またしても吉川英治文学新人賞受賞作品。伊坂の翌年の受賞。
「父さんは今日で父さんをやめようと思う」…この台詞で始まる本作品。
主人公・佐和子が中学生〜高校生の間に家族や周辺で起こる出来事を綴った作品。
佐和子の家族はどれも一癖も二癖もある人達。
「父さん辞める」宣言した父。別居中である事以外、全く
...続きを読む問題の無い良き相談相手の母。
天才的な頭脳と運動神経を持ちながら、飄々とした音痴な兄・直。
この一見朗らかで平和な家族が、実はそれぞれの心に色々な問題を抱え、
ギリギリのラインで家族を形成している。
それでもこの家族の紡ぎ出す物語は優しく温かく、楽しい。
特に兄の直の性格はとても好感が持てる。落ち着いているし天才肌なのだが、人間味に溢れる。
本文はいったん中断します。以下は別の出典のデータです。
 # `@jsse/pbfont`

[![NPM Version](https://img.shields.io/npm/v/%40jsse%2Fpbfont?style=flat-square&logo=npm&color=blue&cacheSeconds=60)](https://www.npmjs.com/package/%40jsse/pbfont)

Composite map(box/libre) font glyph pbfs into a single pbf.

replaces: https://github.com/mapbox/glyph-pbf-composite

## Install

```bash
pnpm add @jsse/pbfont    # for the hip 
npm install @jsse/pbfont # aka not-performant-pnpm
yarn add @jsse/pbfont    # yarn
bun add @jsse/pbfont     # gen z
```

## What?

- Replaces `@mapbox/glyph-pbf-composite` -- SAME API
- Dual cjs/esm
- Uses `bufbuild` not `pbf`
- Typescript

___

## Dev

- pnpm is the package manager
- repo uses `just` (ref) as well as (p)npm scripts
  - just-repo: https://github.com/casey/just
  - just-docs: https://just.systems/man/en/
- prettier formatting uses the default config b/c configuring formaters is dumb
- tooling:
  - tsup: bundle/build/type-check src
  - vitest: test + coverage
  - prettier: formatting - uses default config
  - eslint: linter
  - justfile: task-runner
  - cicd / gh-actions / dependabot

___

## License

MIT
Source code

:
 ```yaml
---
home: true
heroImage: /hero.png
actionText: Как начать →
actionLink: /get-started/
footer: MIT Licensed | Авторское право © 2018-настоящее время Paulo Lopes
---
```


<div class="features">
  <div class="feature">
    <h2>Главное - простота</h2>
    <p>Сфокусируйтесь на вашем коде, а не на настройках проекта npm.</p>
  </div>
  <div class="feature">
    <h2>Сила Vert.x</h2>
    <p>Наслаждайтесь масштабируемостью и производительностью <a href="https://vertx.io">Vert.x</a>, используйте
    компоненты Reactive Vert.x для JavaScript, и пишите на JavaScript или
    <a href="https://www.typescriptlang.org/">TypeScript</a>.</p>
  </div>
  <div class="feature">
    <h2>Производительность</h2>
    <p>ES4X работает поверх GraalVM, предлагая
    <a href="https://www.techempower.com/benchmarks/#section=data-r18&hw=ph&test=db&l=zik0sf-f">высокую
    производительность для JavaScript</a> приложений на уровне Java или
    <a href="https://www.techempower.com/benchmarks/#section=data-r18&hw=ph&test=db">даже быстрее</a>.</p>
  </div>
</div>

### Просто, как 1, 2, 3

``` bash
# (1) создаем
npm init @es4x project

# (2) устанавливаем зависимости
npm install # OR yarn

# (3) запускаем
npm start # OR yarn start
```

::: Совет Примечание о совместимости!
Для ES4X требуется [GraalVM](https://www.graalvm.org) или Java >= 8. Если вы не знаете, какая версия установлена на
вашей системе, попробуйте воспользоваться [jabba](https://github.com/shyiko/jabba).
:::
彼女が出来てはフラれ、出来てはフラれを繰り返していたが、
ある時今までとは全然タイプの違う女の子を連れてきたりする。
その彼女とのやり取りも、微笑ましい。
父の「父さん辞める」宣言がこの物語のメインとなると思っていたのだが、
そういう訳ではなかった。
あくまで導入部のインパクトとして存在し、その後の不思議な家族生活に一味添えている感じだ。
メインは佐和子である。
佐和子には大浦勉学という、奇妙な名前の彼氏が出来る。
彼の性格はまっすぐで馬鹿正直。(というより馬鹿?)
佐和子に対しても全力で好意を伝えてくる。
この大浦君の存在も、この物語の温かさや優しさを表しているように思う。
物語のラスト、衝撃的な事があった後に徐々に家族が割と普通の家族として機能し始める。
悲しさも残るが、この家族ならば大丈夫なんじゃないかと思え、安心感もある。
さすがに文学賞受賞作。読ませます。
「風に舞い上がるビニールシート」に通ずる何かがある。かも。4点。